** Opening Records to process block **
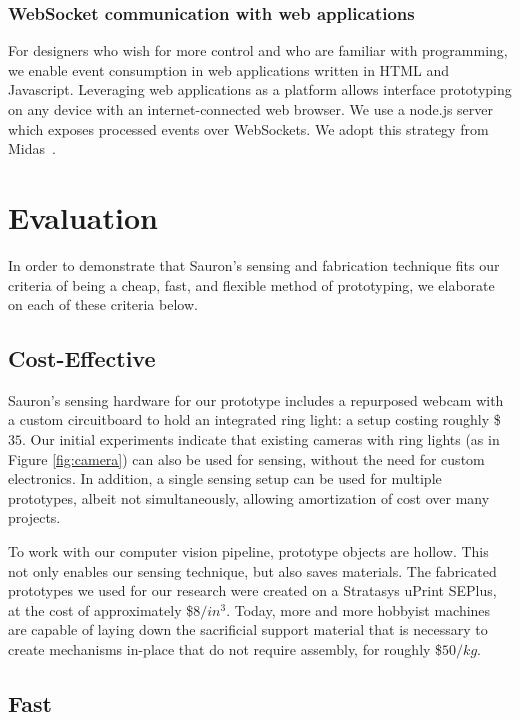 \subsubsection{WebSocket communication with web applications}

For designers who wish for more control and who are familiar with programming, we enable event consumption in web applications written in HTML and Javascript. Leveraging web applications as a platform allows interface prototyping on any device with an internet-connected web browser. 
We use a node.js server which exposes processed events over WebSockets. We adopt this strategy from Midas~\cite{savage-midas}. 

\section{Evaluation}

In order to demonstrate that Sauron's sensing and fabrication technique fits our criteria of being a cheap, fast, and flexible method of prototyping, we elaborate on each of these criteria below.

    \subsection{Cost-Effective}
    
    Sauron's sensing hardware for our prototype includes a repurposed webcam with a custom circuitboard to hold an integrated ring light: a setup costing roughly \$$35$. Our initial experiments indicate that existing cameras with ring lights (as in Figure \ref{fig:camera}) can also be used for sensing, without the need for custom electronics. In addition, a single sensing setup can be used for multiple prototypes, albeit not simultaneously, allowing amortization of cost over many projects.
    
    To work with our computer vision pipeline, prototype objects are hollow. This not only enables our sensing technique, but also saves materials. The fabricated prototypes we used for our research were created on a Stratasys uPrint SEPlus, at the cost of approximately \$$8/in^3$. Today, more and more hobbyist machines are capable of laying down the sacrificial support material that is necessary to create mechanisms in-place that do not require assembly, for roughly \$$50/kg$.
    
    \subsection{Fast}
** Closing Records to process block **
## Task statement
Only the lines that hold the word "prototyping" are wanted; each should be pulled from the records.

## Answer to the exercise
For designers who wish for more control and who are familiar with programming, we enable event consumption in web applications written in HTML and Javascript. Leveraging web applications as a platform allows interface prototyping on any device with an internet-connected web browser. 
In order to demonstrate that Sauron's sensing and fabrication technique fits our criteria of being a cheap, fast, and flexible method of prototyping, we elaborate on each of these criteria below.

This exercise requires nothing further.